## Required work
Search the entries below for the word "question", then copy each line in which it is found.

(Data begins)

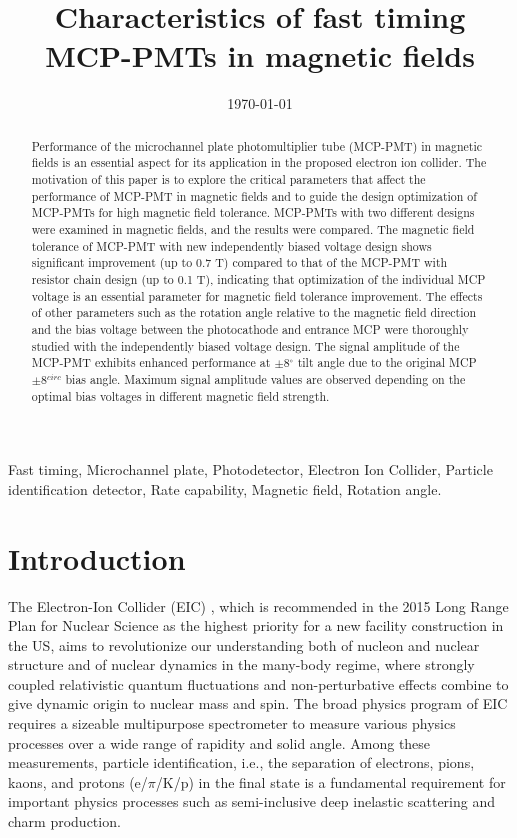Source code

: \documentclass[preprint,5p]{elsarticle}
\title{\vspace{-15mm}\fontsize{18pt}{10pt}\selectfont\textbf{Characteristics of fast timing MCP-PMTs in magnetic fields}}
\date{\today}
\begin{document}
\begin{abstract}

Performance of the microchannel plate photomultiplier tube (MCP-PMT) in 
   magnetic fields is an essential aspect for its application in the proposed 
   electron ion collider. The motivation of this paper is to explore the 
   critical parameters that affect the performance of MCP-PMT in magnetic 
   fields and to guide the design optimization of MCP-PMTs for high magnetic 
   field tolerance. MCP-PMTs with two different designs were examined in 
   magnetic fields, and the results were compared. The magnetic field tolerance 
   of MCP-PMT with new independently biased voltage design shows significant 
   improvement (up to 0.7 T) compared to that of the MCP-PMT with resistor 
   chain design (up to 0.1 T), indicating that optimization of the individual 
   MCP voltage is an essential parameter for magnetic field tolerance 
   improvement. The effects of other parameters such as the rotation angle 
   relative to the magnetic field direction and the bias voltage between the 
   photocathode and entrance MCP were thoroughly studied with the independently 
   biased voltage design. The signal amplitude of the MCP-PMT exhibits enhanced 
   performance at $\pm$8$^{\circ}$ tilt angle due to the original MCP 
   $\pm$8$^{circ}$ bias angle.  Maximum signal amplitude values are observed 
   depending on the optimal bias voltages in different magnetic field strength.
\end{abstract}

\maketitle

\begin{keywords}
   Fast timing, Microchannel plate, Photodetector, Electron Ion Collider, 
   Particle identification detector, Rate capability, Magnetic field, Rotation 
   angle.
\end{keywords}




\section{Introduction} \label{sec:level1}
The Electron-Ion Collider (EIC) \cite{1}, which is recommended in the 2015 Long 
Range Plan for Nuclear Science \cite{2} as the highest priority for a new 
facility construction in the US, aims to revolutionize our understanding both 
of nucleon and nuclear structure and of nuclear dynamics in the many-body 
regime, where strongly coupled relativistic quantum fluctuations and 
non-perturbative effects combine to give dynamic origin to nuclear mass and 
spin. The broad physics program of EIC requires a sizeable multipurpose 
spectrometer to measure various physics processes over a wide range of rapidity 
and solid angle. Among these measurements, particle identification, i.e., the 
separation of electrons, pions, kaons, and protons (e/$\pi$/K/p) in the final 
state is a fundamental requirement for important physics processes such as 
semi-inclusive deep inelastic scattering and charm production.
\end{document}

(Data ends)
(Data begins)

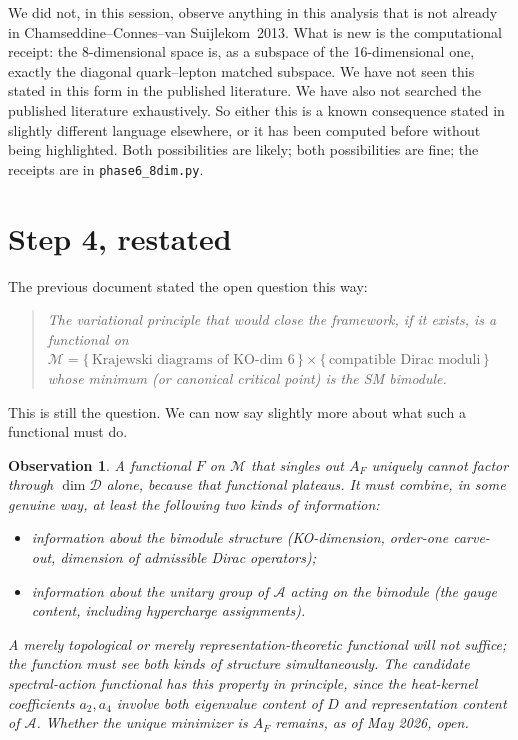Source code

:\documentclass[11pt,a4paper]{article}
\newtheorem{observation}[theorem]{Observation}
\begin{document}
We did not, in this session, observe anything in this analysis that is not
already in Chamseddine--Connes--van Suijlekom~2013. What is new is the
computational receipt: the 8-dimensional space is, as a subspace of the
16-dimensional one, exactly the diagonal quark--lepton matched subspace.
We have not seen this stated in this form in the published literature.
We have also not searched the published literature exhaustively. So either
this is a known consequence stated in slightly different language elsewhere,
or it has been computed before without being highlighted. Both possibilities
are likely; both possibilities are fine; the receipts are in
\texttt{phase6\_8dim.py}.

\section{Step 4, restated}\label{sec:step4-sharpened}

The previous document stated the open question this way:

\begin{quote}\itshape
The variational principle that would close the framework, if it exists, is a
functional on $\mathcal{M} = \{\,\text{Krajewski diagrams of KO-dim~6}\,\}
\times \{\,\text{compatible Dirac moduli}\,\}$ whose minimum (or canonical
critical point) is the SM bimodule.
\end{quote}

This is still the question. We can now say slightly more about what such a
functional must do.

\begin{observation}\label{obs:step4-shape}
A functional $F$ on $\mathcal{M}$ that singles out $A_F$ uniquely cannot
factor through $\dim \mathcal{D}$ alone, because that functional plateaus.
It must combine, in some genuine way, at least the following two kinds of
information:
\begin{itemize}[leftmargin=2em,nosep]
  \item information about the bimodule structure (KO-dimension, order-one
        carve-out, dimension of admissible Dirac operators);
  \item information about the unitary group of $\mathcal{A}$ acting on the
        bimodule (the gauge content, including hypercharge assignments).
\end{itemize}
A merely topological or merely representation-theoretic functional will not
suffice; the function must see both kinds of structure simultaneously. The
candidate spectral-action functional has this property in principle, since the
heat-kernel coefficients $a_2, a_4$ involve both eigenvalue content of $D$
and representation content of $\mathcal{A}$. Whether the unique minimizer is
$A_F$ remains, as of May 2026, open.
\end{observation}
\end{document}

(Data ends)
(Data begins)

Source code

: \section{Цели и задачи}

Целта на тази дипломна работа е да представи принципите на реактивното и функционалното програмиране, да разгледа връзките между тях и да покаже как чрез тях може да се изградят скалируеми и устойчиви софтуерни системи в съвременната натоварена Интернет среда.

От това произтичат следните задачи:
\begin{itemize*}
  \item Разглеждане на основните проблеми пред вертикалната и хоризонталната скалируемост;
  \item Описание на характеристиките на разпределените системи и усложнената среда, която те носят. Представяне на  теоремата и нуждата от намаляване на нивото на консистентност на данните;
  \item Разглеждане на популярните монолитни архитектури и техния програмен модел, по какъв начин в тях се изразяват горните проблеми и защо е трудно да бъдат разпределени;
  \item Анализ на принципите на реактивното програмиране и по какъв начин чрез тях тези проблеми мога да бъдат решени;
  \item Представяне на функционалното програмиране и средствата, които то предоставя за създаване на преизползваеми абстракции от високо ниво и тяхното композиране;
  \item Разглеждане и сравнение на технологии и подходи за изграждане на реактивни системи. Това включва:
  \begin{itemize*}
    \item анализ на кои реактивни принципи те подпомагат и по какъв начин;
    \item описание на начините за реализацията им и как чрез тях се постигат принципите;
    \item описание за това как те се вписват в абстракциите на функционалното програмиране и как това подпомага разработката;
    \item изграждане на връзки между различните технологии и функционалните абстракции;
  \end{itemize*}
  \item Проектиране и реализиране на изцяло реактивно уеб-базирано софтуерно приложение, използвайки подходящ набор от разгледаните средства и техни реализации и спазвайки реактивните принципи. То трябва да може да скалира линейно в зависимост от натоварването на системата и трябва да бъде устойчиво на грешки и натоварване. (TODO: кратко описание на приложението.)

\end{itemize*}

(Data ends)

## Answer to the exercise
The previous document stated the open question this way:
This is still the question. We can now say slightly more about what such a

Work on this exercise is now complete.